In recent years, digital startups have launched subscriptions in nearly every industry. You can get monthly razor deliveries and weekly dinner supplies. For $10 a month, cinephiles can watch a movie every day with MoviePass. You can listen to music with Spotify, get free delivery (and just about everything else) with Amazon Prime, and take fitness classes with ClassPass.
But ride-sharing subscription businesses have challenges that other industries, like software, do not. “Up until recently, most of the subscription-oriented businesses were for digital offerings—where variable costs were negligible,” Kellman Baxter says. “But with rides, there is a real cost for each ride.” Drivers must be paid enough to make it worth their while, regardless of the cost to riders. “The biggest concern is going to be coming up with pricing that doesn’t bankrupt them but is still compelling,” she says.
Since 2016, Lyftand Uber have experimented with membership passes—testing similar, simple programs. A rider pays an up-front fee and then gets reduced-cost rides for a month. (Prices and services vary according to the individual market.) But two years in, these passes remain experimental and hard to search out. Riders discover they are eligible through the app, and they can only try it for one month.

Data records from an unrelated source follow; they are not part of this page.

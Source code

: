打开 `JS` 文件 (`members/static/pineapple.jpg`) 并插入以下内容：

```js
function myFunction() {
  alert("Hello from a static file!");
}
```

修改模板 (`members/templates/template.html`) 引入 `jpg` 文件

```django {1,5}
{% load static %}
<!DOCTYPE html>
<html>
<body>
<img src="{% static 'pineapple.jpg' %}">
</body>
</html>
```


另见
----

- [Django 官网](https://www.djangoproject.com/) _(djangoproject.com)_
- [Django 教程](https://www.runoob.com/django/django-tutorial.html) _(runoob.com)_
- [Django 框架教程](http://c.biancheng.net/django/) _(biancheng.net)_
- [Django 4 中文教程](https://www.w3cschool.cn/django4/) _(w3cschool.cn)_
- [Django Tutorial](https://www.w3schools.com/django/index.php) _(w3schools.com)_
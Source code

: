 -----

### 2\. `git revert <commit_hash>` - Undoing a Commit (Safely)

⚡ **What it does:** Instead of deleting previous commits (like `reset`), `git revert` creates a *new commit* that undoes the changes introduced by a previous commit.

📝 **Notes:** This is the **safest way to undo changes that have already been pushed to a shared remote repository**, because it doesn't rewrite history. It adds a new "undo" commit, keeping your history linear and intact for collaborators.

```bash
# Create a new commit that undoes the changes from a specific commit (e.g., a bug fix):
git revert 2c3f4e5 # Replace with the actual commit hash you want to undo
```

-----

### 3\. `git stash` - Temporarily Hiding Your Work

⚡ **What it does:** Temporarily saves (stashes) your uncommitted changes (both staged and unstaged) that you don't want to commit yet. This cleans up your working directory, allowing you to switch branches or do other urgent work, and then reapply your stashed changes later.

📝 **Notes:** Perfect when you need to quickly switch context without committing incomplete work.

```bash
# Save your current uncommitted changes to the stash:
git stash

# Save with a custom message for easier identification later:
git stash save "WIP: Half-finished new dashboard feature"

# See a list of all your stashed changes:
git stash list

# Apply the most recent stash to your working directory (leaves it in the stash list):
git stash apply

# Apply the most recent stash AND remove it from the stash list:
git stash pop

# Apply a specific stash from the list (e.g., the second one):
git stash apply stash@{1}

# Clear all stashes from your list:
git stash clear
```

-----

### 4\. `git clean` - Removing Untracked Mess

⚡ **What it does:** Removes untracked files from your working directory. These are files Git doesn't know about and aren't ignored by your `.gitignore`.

While Uber has no immediate plans to move the program out of its testing phase, Lyft’s subscription program takes the concept much farther. Right now, riders have two options. They can subscribe to the “All-Access Plan” for $299 per month and get 30 rides of up to $15. If a ride costs more than $15, a rider will be charged the difference. Or, they can subscribe to the “Commute Plan” and pay $3.99 month in exchange for 45 Lyft rides between work and home, set at one personalized price.
One early tester, a Chicago rider named Rachel Morrison who is a competitive intelligence analyst for the company Arity, blogged about her experience. “The deal was no joke,” she wrote. She payed a $135 monthly subscription fee for 30 ride using Lyft Line, the carpooling service, that cost up to $10 each.
In Morrison’s case, at least, the subscription had the intended loyalty-generating side effects. Morrison blogged that after signing up, she buried her Uber app in a folder on her iPhone’s last screen and moved her Lyft app to a prominent place on the opening screen so she’d remember to check it first every time. She also reported that she’d begun to use the service more, and had opted for taking a Lyft Line over public transportation to commute to work more often.
A subscription business also sets Lyft up for a future where its riders use more forms of transportation, like renting bikes and scooters, and turn to the Lyft app to figure out when to use a car and when to take the bus. Zimmer plans to expand this even further in a bid to be a full replacement for car ownership. “If we have a rental car program now that has tens of thousands of vehicles for drivers, we could potentially offer that to passengers,” Zimmer told me.
A subscription business also sets Lyft up for a future where itsriders use more forms of transportation, like renting bikes andscooters
Ride-share loyalty could help these other revenue streams thrive: If riders are opening the app nearly every day to call the Lyft Line, for example, they’re more likely to discover and experiment with these new services. But changing behavior is hard. When it comes to ride-sharing, most people are looking for the best price, and it will take a lot to train them to stop searching for something better.
I checked in with Morrison, the woman who’d blogged about her experience with Lyft’s membership, to see if she was still using the service. She loved it the first month, she told me. But rather like a gym membership, she didn’t use it as much the second month, and so she let her subscription lapse.